• [Your assignment]: Since only the written part is wanted, repeat the records exactly and omit the pictures.
■ ■ ■ ■ ■
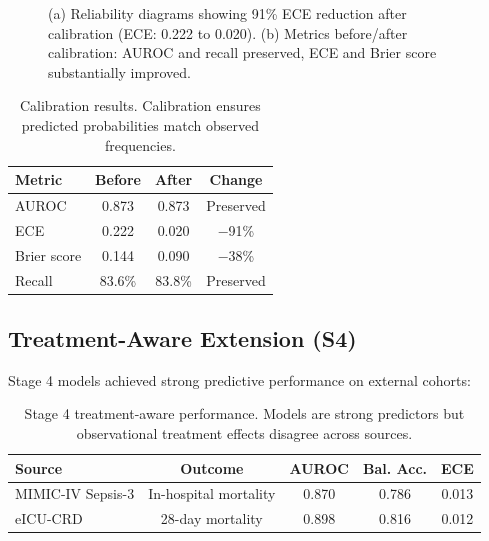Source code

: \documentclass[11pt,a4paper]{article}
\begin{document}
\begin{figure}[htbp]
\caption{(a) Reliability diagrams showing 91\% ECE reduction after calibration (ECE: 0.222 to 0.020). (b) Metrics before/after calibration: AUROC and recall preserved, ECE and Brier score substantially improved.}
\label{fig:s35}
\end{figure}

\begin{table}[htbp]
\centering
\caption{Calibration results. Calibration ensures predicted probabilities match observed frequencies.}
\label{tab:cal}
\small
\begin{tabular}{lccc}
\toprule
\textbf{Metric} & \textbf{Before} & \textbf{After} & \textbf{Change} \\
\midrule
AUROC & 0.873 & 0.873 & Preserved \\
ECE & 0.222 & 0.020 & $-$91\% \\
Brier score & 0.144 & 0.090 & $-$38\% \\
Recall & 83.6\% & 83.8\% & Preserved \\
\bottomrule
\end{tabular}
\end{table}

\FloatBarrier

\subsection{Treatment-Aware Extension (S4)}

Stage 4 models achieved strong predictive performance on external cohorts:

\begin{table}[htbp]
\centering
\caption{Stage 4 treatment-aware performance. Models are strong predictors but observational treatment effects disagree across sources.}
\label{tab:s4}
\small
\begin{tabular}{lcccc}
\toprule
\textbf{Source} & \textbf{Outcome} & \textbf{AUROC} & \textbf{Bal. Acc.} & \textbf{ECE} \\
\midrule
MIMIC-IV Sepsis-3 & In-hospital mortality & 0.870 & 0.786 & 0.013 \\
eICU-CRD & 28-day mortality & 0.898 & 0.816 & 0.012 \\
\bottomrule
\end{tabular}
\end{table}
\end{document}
■ ■ ■ ■ ■
• [Completed exercise]:
Source code

: \documentclass[11pt,a4paper]{article}
\begin{document}
\begin{figure}[htbp]
\caption{(a) Reliability diagrams showing 91\% ECE reduction after calibration (ECE: 0.222 to 0.020). (b) Metrics before/after calibration: AUROC and recall preserved, ECE and Brier score substantially improved.}
\label{fig:s35}
\end{figure}

\begin{table}[htbp]
\centering
\caption{Calibration results. Calibration ensures predicted probabilities match observed frequencies.}
\label{tab:cal}
\small
\begin{tabular}{lccc}
\toprule
\textbf{Metric} & \textbf{Before} & \textbf{After} & \textbf{Change} \\
\midrule
AUROC & 0.873 & 0.873 & Preserved \\
ECE & 0.222 & 0.020 & $-$91\% \\
Brier score & 0.144 & 0.090 & $-$38\% \\
Recall & 83.6\% & 83.8\% & Preserved \\
\bottomrule
\end{tabular}
\end{table}

\FloatBarrier

\subsection{Treatment-Aware Extension (S4)}

Stage 4 models achieved strong predictive performance on external cohorts:

\begin{table}[htbp]
\centering
\caption{Stage 4 treatment-aware performance. Models are strong predictors but observational treatment effects disagree across sources.}
\label{tab:s4}
\small
\begin{tabular}{lcccc}
\toprule
\textbf{Source} & \textbf{Outcome} & \textbf{AUROC} & \textbf{Bal. Acc.} & \textbf{ECE} \\
\midrule
MIMIC-IV Sepsis-3 & In-hospital mortality & 0.870 & 0.786 & 0.013 \\
eICU-CRD & 28-day mortality & 0.898 & 0.816 & 0.012 \\
\bottomrule
\end{tabular}
\end{table}
\end{document}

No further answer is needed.